I've noticed that in recent months it takes me hours to get started on work each day. Like, I might try to start at 7:00 but I'm not really getting much done till like 10:00 or 11:00. It's a problem since I'm paid piecemeal and not hourly, so the sooner I start the sooner I get done (and I want to be done as soon as possible). But I find that I spend so much time screwing around in the morning. Eventually I do get going and I'm pretty focused. But the first few hours are rough. Every day I kick myself for not getting started sooner, and every day I repeat it.

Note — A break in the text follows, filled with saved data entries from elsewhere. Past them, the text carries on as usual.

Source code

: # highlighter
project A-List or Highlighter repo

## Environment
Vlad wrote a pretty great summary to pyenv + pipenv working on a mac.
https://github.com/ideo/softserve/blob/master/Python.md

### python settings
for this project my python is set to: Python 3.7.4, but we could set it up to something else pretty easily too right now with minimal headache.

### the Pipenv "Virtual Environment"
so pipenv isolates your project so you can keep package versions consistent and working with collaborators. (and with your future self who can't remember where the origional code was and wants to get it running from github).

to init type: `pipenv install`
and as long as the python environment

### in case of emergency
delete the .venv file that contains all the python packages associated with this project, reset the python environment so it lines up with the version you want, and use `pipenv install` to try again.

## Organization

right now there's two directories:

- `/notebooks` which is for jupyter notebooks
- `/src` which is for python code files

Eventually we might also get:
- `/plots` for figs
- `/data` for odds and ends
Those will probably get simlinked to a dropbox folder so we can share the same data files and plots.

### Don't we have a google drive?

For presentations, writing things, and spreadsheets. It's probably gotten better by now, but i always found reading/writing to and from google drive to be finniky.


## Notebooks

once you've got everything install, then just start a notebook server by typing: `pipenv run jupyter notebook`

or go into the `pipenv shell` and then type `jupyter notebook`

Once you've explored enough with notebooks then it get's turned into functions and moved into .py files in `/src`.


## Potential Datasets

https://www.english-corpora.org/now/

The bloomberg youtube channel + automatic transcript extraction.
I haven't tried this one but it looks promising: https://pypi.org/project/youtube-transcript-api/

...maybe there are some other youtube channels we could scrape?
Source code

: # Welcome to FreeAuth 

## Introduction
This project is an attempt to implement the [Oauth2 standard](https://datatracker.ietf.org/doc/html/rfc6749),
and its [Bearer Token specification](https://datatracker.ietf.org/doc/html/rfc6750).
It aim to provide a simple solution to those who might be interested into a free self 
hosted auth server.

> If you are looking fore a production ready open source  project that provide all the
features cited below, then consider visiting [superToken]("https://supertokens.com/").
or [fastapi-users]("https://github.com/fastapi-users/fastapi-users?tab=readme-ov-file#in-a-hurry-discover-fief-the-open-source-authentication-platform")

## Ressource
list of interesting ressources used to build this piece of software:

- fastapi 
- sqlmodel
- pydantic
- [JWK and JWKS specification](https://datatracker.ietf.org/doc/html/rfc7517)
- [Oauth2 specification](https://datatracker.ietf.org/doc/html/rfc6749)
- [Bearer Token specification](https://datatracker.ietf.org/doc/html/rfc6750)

It's not depression. I do (relatively) enjoy the work I do. My current theory is I'm just majorly sleep deprived (I have little kids), so my brain is kinda mush and unfocused when I wake up. Curious if anyone has any ideas or if you have something similar going on.
Have you looked into the phenomenon of initiation deficit? It tends to be associate with brain injuries but in my personal, anecdotal experience it also turns up a lot in just people who have experienced trauma. I know I have it... really bad. Like to the point that I can't get started on something I've been deeply looking forward to. I get paralyzed. It's difficult to explain to people who don't experience it. It's like a narcolepsy of action. Even a narcolepsy of joy. I don't have any good links on hand (sorry) but here is something that at a glance seems to get into it a little and more importantly, offers some coping mechanisms. I haven't vetted it, so to speak.
u/harajukum mentions "exective dysfunction." This is a very related term (I believe broader in meaning) that is also worth researching. It's come up a few times on hexbear. Hopefully it's searchable now.
Anyway, solidarity to you comrade. I struggle with this shit immensely and I wish I had some solid answers for you.